Both obstetricians and gynecologists, as well as emergency doctors, diagnose and treat preeclampsia.
Diagnosis
Monitoring blood pressure is crucial for diagnosing preeclampsia. When high blood pressure occurs during pregnancy, other aspects need to be monitored to detect this disorder early. This typically involves:
- Blood tests to assess liver and kidney function
- Urine tests to detect excessive protein
- Ultrasound to monitor fetal growth
Treatment
The most effective treatment for preeclampsia is delivery, as symptoms subside once the pregnancy is over. Depending on the pregnancy's duration and its characteristics, a cesarean section or vaginal delivery may be necessary.
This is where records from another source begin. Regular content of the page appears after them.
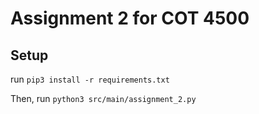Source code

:# Assignment 2 for COT 4500

## Setup

run `pip3 install -r requirements.txt`

Then, run `python3 src/main/assignment_2.py`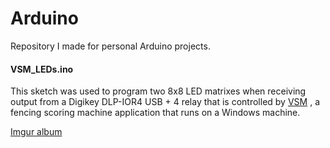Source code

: # Arduino

Repository I made for personal Arduino projects.


#### VSM_LEDs.ino

This sketch was used to program two 8x8 LED matrixes when receiving output from a Digikey DLP-IOR4 USB + 4 relay that is controlled by [VSM](http://www.virtualscoringmachine.com/) , a fencing scoring machine application that runs on a Windows machine.

[Imgur album](https://imgur.com/a/eUROwK5)

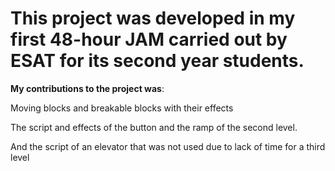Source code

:# This project was developed in my first 48-hour JAM carried out by ESAT for its second year students.

**My contributions to the project was**: 
  
  Moving blocks and breakable blocks with their effects
  
  The script and effects of the button and the ramp of the second level.
  
  And the script of an elevator that was not used due to lack of time for a third level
When the fetus is not sufficiently developed for a safe delivery, symptom management is employed, including:
- Rest to control hypertension and edema. Lying on the left side is recommended to avoid compression of the vena cava.
- A balanced diet with moderate salt intake.
- In more severe cases, medication to reduce blood pressure and prevent seizures.
- Corticosteroids to help the baby's lungs mature in the event of premature delivery.